Information provided: Begin
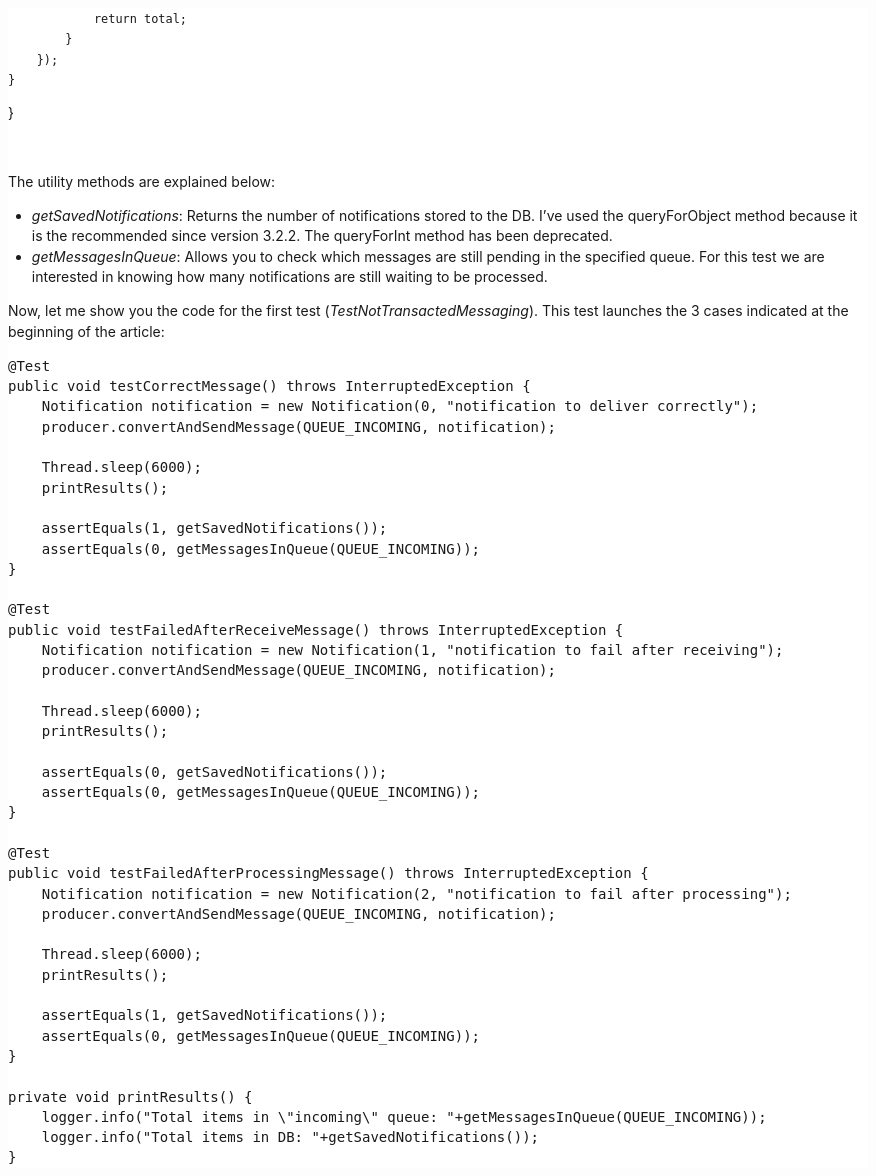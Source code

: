                 return total;
            }
        });
    }
}</pre>

&nbsp;

The utility methods are explained below:

  * _getSavedNotifications_: Returns the number of notifications stored to the DB. I&#8217;ve used the queryForObject method because it is the recommended since version 3.2.2. The queryForInt method has been deprecated.
  * _getMessagesInQueue_: Allows you to check which messages are still pending in the specified queue. For this test we are interested in knowing how many notifications are still waiting to be processed.

Now, let me show you the code for the first test (_TestNotTransactedMessaging_). This test launches the 3 cases indicated at the beginning of the article:

<pre class="lang:java decode:true">@Test
public void testCorrectMessage() throws InterruptedException {
    Notification notification = new Notification(0, "notification to deliver correctly");
    producer.convertAndSendMessage(QUEUE_INCOMING, notification);
    
    Thread.sleep(6000);
    printResults();
    
    assertEquals(1, getSavedNotifications());
    assertEquals(0, getMessagesInQueue(QUEUE_INCOMING));
}

@Test
public void testFailedAfterReceiveMessage() throws InterruptedException {
    Notification notification = new Notification(1, "notification to fail after receiving");
    producer.convertAndSendMessage(QUEUE_INCOMING, notification);
    
    Thread.sleep(6000);
    printResults();
    
    assertEquals(0, getSavedNotifications());
    assertEquals(0, getMessagesInQueue(QUEUE_INCOMING));
}

@Test
public void testFailedAfterProcessingMessage() throws InterruptedException {
    Notification notification = new Notification(2, "notification to fail after processing");
    producer.convertAndSendMessage(QUEUE_INCOMING, notification);
    
    Thread.sleep(6000);
    printResults();
    
    assertEquals(1, getSavedNotifications());
    assertEquals(0, getMessagesInQueue(QUEUE_INCOMING));
}

private void printResults() {
    logger.info("Total items in \"incoming\" queue: "+getMessagesInQueue(QUEUE_INCOMING));
    logger.info("Total items in DB: "+getSavedNotifications());
}</pre>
Information provided: End
▶ [Activity] What you should repeat exactly is the run of lines from the top of the listing above through the line with "has been deprecated.", without pictures.

▶ [Task solution]
Source code

:                 return total;
            }
        });
    }
}</pre>

&nbsp;

The utility methods are explained below:

  * _getSavedNotifications_: Returns the number of notifications stored to the DB. I&#8217;ve used the queryForObject method because it is the recommended since version 3.2.2. The queryForInt method has been deprecated.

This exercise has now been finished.